● **EXERCISE REQUIREMENTS**
Except for the pictures, reproduce the records word for word.

[Records drawn from a dataset]
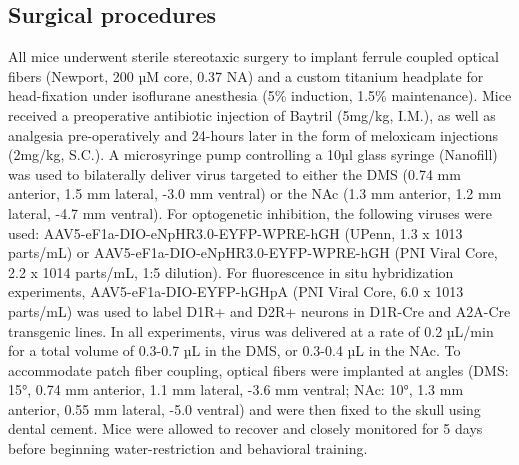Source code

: \subsection{Surgical procedures}
\label{sec:ap1:m2}
All mice underwent sterile stereotaxic surgery to implant ferrule coupled optical fibers (Newport, 200 µM core, 0.37 NA) and a custom titanium headplate for head-fixation under isoflurane anesthesia (5\% induction, 1.5\% maintenance). Mice received a preoperative antibiotic injection of Baytril (5mg/kg, I.M.), as well as analgesia pre-operatively and 24-hours later in the form of meloxicam injections (2mg/kg, S.C.). A microsyringe pump controlling a 10µl glass syringe (Nanofill) was used to bilaterally deliver virus targeted to either the DMS (0.74 mm anterior, 1.5 mm lateral, -3.0 mm ventral) or the NAc (1.3 mm anterior, 1.2 mm lateral, -4.7 mm ventral). For optogenetic inhibition, the following viruses were used: AAV5-eF1a-DIO-eNpHR3.0-EYFP-WPRE-hGH (UPenn, 1.3 x 1013 parts/mL) or AAV5-eF1a-DIO-eNpHR3.0-EYFP-WPRE-hGH (PNI Viral Core, 2.2 x 1014 parts/mL, 1:5 dilution). For fluorescence in situ hybridization experiments, AAV5-eF1a-DIO-EYFP-hGHpA (PNI Viral Core, 6.0 x 1013 parts/mL) was used to label D1R+ and D2R+ neurons in D1R-Cre and A2A-Cre transgenic lines. In all experiments, virus was delivered at a rate of 0.2 µL/min for a total volume of 0.3-0.7 µL in the DMS, or 0.3-0.4 µL in the NAc. To accommodate patch fiber coupling, optical fibers were implanted at angles (DMS: 15°, 0.74 mm anterior, 1.1 mm lateral, -3.6 mm ventral; NAc: 10°, 1.3 mm anterior, 0.55 mm lateral, -5.0 ventral) and were then fixed to the skull using dental cement. Mice were allowed to recover and closely monitored for 5 days before beginning water-restriction and behavioral training.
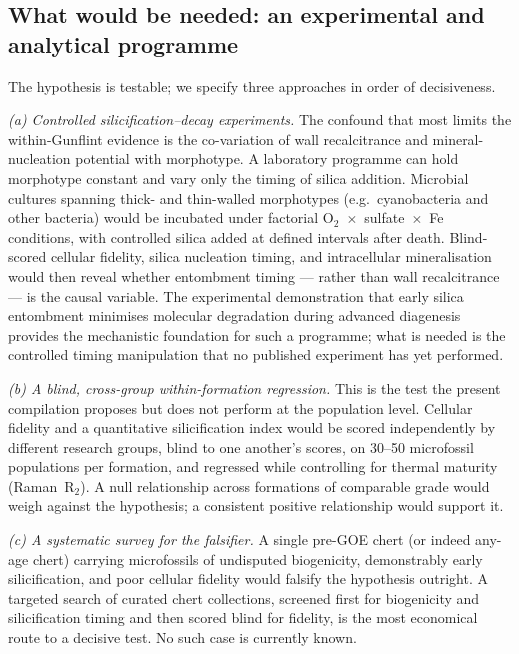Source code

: \documentclass[11pt]{article}
\begin{document}
\subsection{What would be needed: an experimental and analytical programme}

The hypothesis is testable; we specify three approaches in order of decisiveness.

\textit{(a) Controlled silicification--decay experiments.} The confound that most limits the
within-Gunflint evidence is the co-variation of wall recalcitrance and mineral-nucleation potential
with morphotype. A laboratory programme can hold morphotype constant and vary only the timing of
silica addition. Microbial cultures spanning thick- and thin-walled morphotypes (e.g.\ cyanobacteria
and other bacteria) would be incubated under factorial O$_2$~$\times$~sulfate~$\times$~Fe conditions,
with controlled silica added at defined intervals after death. Blind-scored cellular fidelity, silica
nucleation timing, and intracellular mineralisation would then reveal whether entombment timing ---
rather than wall recalcitrance --- is the causal variable. The experimental demonstration that early
silica entombment minimises molecular degradation during advanced diagenesis \citep{Alleon2016b}
provides the mechanistic foundation for such a programme; what is needed is the controlled timing
manipulation that no published experiment has yet performed.

\textit{(b) A blind, cross-group within-formation regression.} This is the test the present
compilation proposes but does not perform at the population level. Cellular fidelity and a
quantitative silicification index would be scored independently by different research groups, blind
to one another's scores, on 30--50 microfossil populations per formation, and regressed while
controlling for thermal maturity (Raman~R$_2$). A null relationship across formations of comparable
grade would weigh against the hypothesis; a consistent positive relationship would support it.

\textit{(c) A systematic survey for the falsifier.} A single pre-GOE chert (or indeed any-age chert)
carrying microfossils of undisputed biogenicity, demonstrably early silicification, and poor cellular
fidelity would falsify the hypothesis outright. A targeted search of curated chert collections,
screened first for biogenicity and silicification timing and then scored blind for fidelity, is the
most economical route to a decisive test. No such case is currently known.
\end{document}
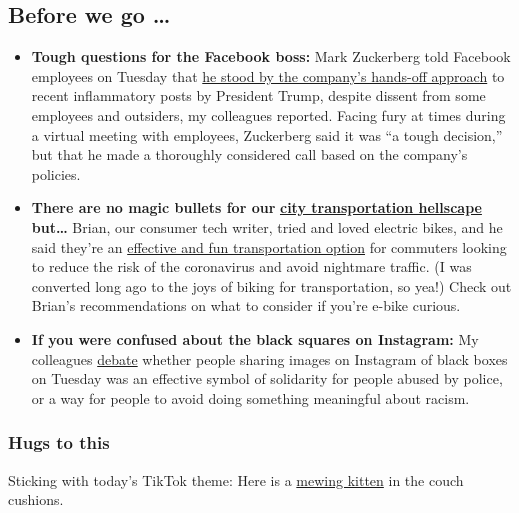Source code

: \hypertarget{before-we-go-}{%
\subsection{Before we go \ldots{}}\label{before-we-go-}}

\begin{itemize}
\item
  \textbf{Tough questions for the Facebook boss:} Mark Zuckerberg told
  Facebook employees on Tuesday that
  \href{https://www.nytimes3xbfgragh.onion/2020/06/02/technology/zuckerberg-defends-facebook-trump-posts.html}{he
  stood by the company's hands-off approach} to recent inflammatory
  posts by President Trump, despite dissent from some employees and
  outsiders, my colleagues reported. Facing fury at times during a
  virtual meeting with employees, Zuckerberg said it was ``a tough
  decision,'' but that he made a thoroughly considered call based on the
  company's policies.
\item
  \textbf{There are no magic bullets for our}
  \textbf{\href{https://www.nytimes3xbfgragh.onion/2020/05/27/technology/public-transportation-cities-pandemic.html}{city
  transportation hellscape}} \textbf{but\ldots{}} Brian, our consumer
  tech writer, tried and loved electric bikes, and he said they're an
  \href{https://www.nytimes3xbfgragh.onion/2020/06/03/technology/personaltech/e-bikes-are-having-their-moment-they-deserve-it.html}{effective
  and fun transportation option} for commuters looking to reduce the
  risk of the coronavirus and avoid nightmare traffic. (I was converted
  long ago to the joys of biking for transportation, so yea!) Check out
  Brian's recommendations on what to consider if you're e-bike curious.
\item
  \textbf{If you were confused about the black squares on Instagram:} My
  colleagues
  \href{https://www.nytimes3xbfgragh.onion/2020/06/02/style/instagram-blackout.html}{debate}
  whether people sharing images on Instagram of black boxes on Tuesday
  was an effective symbol of solidarity for people abused by police, or
  a way for people to avoid doing something meaningful about racism.
\end{itemize}

\hypertarget{hugs-to-this}{%
\subsubsection{Hugs to this}\label{hugs-to-this}}

Sticking with today's TikTok theme: Here is a
\href{https://www.tiktok.com/@miaamabile/video/6807566845948873990}{mewing
kitten} in the couch cushions.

● **SOLUTION BELOW**
Source code

: \subsection{Surgical procedures}
\label{sec:ap1:m2}
All mice underwent sterile stereotaxic surgery to implant ferrule coupled optical fibers (Newport, 200 µM core, 0.37 NA) and a custom titanium headplate for head-fixation under isoflurane anesthesia (5\% induction, 1.5\% maintenance). Mice received a preoperative antibiotic injection of Baytril (5mg/kg, I.M.), as well as analgesia pre-operatively and 24-hours later in the form of meloxicam injections (2mg/kg, S.C.). A microsyringe pump controlling a 10µl glass syringe (Nanofill) was used to bilaterally deliver virus targeted to either the DMS (0.74 mm anterior, 1.5 mm lateral, -3.0 mm ventral) or the NAc (1.3 mm anterior, 1.2 mm lateral, -4.7 mm ventral). For optogenetic inhibition, the following viruses were used: AAV5-eF1a-DIO-eNpHR3.0-EYFP-WPRE-hGH (UPenn, 1.3 x 1013 parts/mL) or AAV5-eF1a-DIO-eNpHR3.0-EYFP-WPRE-hGH (PNI Viral Core, 2.2 x 1014 parts/mL, 1:5 dilution). For fluorescence in situ hybridization experiments, AAV5-eF1a-DIO-EYFP-hGHpA (PNI Viral Core, 6.0 x 1013 parts/mL) was used to label D1R+ and D2R+ neurons in D1R-Cre and A2A-Cre transgenic lines. In all experiments, virus was delivered at a rate of 0.2 µL/min for a total volume of 0.3-0.7 µL in the DMS, or 0.3-0.4 µL in the NAc. To accommodate patch fiber coupling, optical fibers were implanted at angles (DMS: 15°, 0.74 mm anterior, 1.1 mm lateral, -3.6 mm ventral; NAc: 10°, 1.3 mm anterior, 0.55 mm lateral, -5.0 ventral) and were then fixed to the skull using dental cement. Mice were allowed to recover and closely monitored for 5 days before beginning water-restriction and behavioral training.
Source code

: \documentclass[11pt]{article}
\begin{document}
\subsection{What would be needed: an experimental and analytical programme}

The hypothesis is testable; we specify three approaches in order of decisiveness.

\textit{(a) Controlled silicification--decay experiments.} The confound that most limits the
within-Gunflint evidence is the co-variation of wall recalcitrance and mineral-nucleation potential
with morphotype. A laboratory programme can hold morphotype constant and vary only the timing of
silica addition. Microbial cultures spanning thick- and thin-walled morphotypes (e.g.\ cyanobacteria
and other bacteria) would be incubated under factorial O$_2$~$\times$~sulfate~$\times$~Fe conditions,
with controlled silica added at defined intervals after death. Blind-scored cellular fidelity, silica
nucleation timing, and intracellular mineralisation would then reveal whether entombment timing ---
rather than wall recalcitrance --- is the causal variable. The experimental demonstration that early
silica entombment minimises molecular degradation during advanced diagenesis \citep{Alleon2016b}
provides the mechanistic foundation for such a programme; what is needed is the controlled timing
manipulation that no published experiment has yet performed.

\textit{(b) A blind, cross-group within-formation regression.} This is the test the present
compilation proposes but does not perform at the population level. Cellular fidelity and a
quantitative silicification index would be scored independently by different research groups, blind
to one another's scores, on 30--50 microfossil populations per formation, and regressed while
controlling for thermal maturity (Raman~R$_2$). A null relationship across formations of comparable
grade would weigh against the hypothesis; a consistent positive relationship would support it.

\textit{(c) A systematic survey for the falsifier.} A single pre-GOE chert (or indeed any-age chert)
carrying microfossils of undisputed biogenicity, demonstrably early silicification, and poor cellular
fidelity would falsify the hypothesis outright. A targeted search of curated chert collections,
screened first for biogenicity and silicification timing and then scored blind for fidelity, is the
most economical route to a decisive test. No such case is currently known.
\end{document}
Source code

: \hypertarget{before-we-go-}{%
\subsection{Before we go \ldots{}}\label{before-we-go-}}

\begin{itemize}
\item
  \textbf{Tough questions for the Facebook boss:} Mark Zuckerberg told
  Facebook employees on Tuesday that
  \href{https://www.nytimes3xbfgragh.onion/2020/06/02/technology/zuckerberg-defends-facebook-trump-posts.html}{he
  stood by the company's hands-off approach} to recent inflammatory
  posts by President Trump, despite dissent from some employees and
  outsiders, my colleagues reported. Facing fury at times during a
  virtual meeting with employees, Zuckerberg said it was ``a tough
  decision,'' but that he made a thoroughly considered call based on the
  company's policies.
\item
  \textbf{There are no magic bullets for our}
  \textbf{\href{https://www.nytimes3xbfgragh.onion/2020/05/27/technology/public-transportation-cities-pandemic.html}{city
  transportation hellscape}} \textbf{but\ldots{}} Brian, our consumer
  tech writer, tried and loved electric bikes, and he said they're an
  \href{https://www.nytimes3xbfgragh.onion/2020/06/03/technology/personaltech/e-bikes-are-having-their-moment-they-deserve-it.html}{effective
  and fun transportation option} for commuters looking to reduce the
  risk of the coronavirus and avoid nightmare traffic. (I was converted
  long ago to the joys of biking for transportation, so yea!) Check out
  Brian's recommendations on what to consider if you're e-bike curious.
\item
  \textbf{If you were confused about the black squares on Instagram:} My
  colleagues
  \href{https://www.nytimes3xbfgragh.onion/2020/06/02/style/instagram-blackout.html}{debate}
  whether people sharing images on Instagram of black boxes on Tuesday
  was an effective symbol of solidarity for people abused by police, or
  a way for people to avoid doing something meaningful about racism.
\end{itemize}

\hypertarget{hugs-to-this}{%
\subsubsection{Hugs to this}\label{hugs-to-this}}

Sticking with today's TikTok theme: Here is a
\href{https://www.tiktok.com/@miaamabile/video/6807566845948873990}{mewing
kitten} in the couch cushions.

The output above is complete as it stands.